Figure 3A, shows the decoding results of this more abstract category information for ITC (blue) and PFC (red) averaged over all nine training/test permutations [e.g., train on (c1, c2 vs. d1, d2) test on (c3, d3); training on (c1, c2 vs. d1, d3) tested on (c3, d2) etc.]. Supplemental Fig. S4A shows the results for the nine individual runs for both PFC and ITC; all individual results are the average of 50 bootstrap-like trials. During the sample period when the stimuli are first shown, PFC has as much abstract category information as ITC. During the delay and decision periods, PFC has more category information than ITC. This strongly suggests that the larger amount of category information in ITC during the sample period seen in Fig. 2B is due to the classifier combining category information in a visually based format with information in a more abstract format.

Figure 3, B and C compare the visual plus abstract category information (purple trace) that was shown in Fig. 2B with the abstract category information (orange trace) that was shown in Fig. 3A, for ITC (B) and PFC (C). For ITC, most of the category information during the sample period is visual; however, during the delay and decision periods, almost all the category information is abstract. PFC shows a similar pattern; however, there is more abstract category information (and less visual category information) during the sample period than for ITC. Thus both ITC and PFC have category information in a visual format while the stimulus is visible, and both represent information in an abstract, task-relevant format during the delay and decision period. However, the overall ratio of abstract category information relative to total category information is greater in PFC than in ITC during the sample period.

Coding of information in ITC and PFC

COMPACT AND REDUNDANT INFORMATION.

In addition to assessing what information is contained in ITC and PFC, the decoding analysis also allows us to examine how information is coded across a population of neurons.

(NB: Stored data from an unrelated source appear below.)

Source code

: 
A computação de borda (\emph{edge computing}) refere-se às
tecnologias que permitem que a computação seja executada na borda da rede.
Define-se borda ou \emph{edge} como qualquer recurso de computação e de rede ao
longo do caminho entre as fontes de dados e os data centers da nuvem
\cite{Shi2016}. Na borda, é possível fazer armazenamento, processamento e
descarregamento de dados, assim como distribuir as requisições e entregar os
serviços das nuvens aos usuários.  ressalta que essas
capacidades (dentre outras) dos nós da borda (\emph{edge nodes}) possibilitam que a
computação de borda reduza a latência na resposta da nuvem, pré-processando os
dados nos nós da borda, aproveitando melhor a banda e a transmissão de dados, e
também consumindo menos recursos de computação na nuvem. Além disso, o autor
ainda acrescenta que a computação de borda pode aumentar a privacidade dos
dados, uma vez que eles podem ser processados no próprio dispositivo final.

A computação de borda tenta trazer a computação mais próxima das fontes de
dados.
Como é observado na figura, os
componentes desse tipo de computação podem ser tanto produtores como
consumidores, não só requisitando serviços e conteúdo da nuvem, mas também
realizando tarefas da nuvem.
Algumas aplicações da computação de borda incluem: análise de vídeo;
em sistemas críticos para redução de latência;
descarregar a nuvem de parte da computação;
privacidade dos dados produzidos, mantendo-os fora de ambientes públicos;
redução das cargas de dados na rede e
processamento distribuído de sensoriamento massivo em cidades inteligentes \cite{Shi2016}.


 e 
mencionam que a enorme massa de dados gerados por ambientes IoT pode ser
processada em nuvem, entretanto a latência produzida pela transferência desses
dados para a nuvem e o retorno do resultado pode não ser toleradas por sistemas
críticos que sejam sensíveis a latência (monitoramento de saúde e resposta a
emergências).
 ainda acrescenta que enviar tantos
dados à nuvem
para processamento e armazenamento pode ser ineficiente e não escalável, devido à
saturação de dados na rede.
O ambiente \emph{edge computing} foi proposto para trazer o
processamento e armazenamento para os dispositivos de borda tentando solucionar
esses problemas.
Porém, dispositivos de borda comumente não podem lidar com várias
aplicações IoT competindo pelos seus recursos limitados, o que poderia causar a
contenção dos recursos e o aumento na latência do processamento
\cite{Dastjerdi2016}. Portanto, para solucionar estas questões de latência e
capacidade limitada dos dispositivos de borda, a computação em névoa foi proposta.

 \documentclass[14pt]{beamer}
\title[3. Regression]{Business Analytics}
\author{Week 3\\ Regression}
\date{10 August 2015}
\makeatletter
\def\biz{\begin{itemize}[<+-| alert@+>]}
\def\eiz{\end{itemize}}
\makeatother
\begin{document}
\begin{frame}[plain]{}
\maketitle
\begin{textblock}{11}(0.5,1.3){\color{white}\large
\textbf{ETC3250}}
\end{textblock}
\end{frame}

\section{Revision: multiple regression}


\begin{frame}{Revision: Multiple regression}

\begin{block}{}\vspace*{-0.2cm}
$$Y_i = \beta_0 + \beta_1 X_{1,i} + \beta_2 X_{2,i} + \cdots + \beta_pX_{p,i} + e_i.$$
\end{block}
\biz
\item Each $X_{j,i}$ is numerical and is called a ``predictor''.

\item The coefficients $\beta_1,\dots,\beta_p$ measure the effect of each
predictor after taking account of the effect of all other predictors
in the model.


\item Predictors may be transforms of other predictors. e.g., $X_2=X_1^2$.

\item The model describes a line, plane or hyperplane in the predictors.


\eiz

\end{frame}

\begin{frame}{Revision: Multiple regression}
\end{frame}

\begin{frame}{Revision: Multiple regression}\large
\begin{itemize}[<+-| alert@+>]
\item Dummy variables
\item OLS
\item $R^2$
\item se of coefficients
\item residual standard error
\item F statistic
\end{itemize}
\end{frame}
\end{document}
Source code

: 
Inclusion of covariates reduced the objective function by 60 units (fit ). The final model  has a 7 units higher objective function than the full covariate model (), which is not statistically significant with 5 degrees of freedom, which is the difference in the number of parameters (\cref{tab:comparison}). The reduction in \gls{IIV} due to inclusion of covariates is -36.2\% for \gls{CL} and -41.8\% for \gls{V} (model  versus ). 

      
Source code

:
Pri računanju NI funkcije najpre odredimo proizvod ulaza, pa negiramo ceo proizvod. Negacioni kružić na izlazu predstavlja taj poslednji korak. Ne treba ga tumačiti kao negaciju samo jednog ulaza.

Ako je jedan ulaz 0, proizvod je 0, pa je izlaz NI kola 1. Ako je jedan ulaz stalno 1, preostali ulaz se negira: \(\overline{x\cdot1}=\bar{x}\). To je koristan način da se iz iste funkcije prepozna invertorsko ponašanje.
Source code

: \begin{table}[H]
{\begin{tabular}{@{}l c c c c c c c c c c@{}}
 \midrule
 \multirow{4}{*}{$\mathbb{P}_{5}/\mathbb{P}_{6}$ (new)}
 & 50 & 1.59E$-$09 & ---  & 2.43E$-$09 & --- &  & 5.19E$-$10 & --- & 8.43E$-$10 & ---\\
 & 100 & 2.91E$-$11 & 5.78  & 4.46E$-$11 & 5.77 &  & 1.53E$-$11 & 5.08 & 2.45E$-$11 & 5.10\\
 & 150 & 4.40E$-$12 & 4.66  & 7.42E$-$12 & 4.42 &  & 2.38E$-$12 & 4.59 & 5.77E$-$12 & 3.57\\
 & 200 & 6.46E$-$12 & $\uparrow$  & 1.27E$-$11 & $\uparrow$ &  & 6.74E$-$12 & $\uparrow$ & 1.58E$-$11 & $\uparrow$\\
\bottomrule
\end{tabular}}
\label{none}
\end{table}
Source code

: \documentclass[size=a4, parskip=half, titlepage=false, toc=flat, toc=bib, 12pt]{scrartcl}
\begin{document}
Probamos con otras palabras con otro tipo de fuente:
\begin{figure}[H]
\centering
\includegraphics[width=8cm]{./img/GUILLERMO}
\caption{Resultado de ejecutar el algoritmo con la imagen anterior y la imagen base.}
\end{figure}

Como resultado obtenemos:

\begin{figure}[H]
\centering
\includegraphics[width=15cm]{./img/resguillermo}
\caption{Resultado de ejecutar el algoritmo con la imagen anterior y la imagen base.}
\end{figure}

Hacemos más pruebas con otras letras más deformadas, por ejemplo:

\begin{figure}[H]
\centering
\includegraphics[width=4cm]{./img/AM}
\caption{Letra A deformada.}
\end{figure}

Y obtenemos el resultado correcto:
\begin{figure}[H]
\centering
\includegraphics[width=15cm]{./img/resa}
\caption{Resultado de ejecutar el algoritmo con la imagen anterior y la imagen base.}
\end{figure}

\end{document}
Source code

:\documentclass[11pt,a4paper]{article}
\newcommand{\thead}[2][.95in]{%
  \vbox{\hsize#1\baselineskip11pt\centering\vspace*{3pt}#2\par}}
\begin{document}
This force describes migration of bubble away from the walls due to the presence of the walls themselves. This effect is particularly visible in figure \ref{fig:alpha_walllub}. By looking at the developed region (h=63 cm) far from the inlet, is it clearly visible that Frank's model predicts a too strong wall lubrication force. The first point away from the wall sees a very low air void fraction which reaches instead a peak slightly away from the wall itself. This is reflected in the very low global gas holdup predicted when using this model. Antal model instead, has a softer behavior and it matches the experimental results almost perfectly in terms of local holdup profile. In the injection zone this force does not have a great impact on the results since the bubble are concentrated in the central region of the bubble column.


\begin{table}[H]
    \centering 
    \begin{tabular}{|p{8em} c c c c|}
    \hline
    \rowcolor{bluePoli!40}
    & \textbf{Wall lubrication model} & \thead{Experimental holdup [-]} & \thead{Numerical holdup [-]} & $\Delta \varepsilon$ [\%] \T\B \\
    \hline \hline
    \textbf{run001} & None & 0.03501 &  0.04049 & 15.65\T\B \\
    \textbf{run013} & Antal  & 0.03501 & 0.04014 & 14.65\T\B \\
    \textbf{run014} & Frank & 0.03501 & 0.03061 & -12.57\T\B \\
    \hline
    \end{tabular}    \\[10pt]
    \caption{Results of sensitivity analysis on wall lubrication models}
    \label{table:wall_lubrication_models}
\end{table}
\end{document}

One important question of neural coding concerns whether information is contained in a widely distributed manner such that all neurons are necessary to represent a stimulus or if at a particular point in time, there is a smaller “compact” subset of neurons that contains all the information that the larger population has (Field 1994). To assess if there is a smaller compact subset of neurons in ITC and PFC conveying as much information as the larger population using population decoding, we first selected the “best” k neurons using the training data (where k < 256) and then trained and tested our classifier using only these neurons (Fig. 4) . The best k neurons were defined as those neurons with the smallest P values based on a t-test applied to all cat-trials versus all dog-trials on the training data set (see methods). The selection process was done separately for each time bin. Using the 16 best neurons, we were able to extract almost all the information that was available using 256 neurons at almost all time points for both PFC and ITC. The level of compactness of information was particularly strong in PFC during the decision period where, strikingly, eight neurons contained nearly all the information (decoding accuracy = 78.2 ± 1.2%) that was available in the whole population (79.4 ± 1.7%). It should also be noted that because our algorithm for selecting the best neurons works in a greedy fashion, the top k neurons selected might not be the best k neurons available in combination. Therefore all the information present in the entire population could potentially be contained in even fewer neurons. We also examined if there is a smaller subset of neurons that contains all the identity information (Supplemental Fig. S5) and found that for ITC, identity information seems to be less compact with the decoding accuracy not saturating until around 64 neurons. We speculate that this might be related to the fact that it takes more bits of information to code 42 stimuli than to code the binary category variable and also perhaps because identity information is not relevant for the task the monkey is engaged in.

FIG. 4. — Readout using the “best” 2, 4, 8, or 16 neurons, compared with readout using all 256 neurons, for ITC (A) and PFC (B). As can be seen for almost all time periods, the abstract category information available in whole population is available in only ≤16 neurons. The best neurons were determined based on t-test between cats and dogs using the training data. Because the algorithm used to select the best neurons works in a greedy manner and is not necessarily optimal, the information reported in the subsets of neurons is an underestimate of how much information would be present if the optimal k neurons were selected.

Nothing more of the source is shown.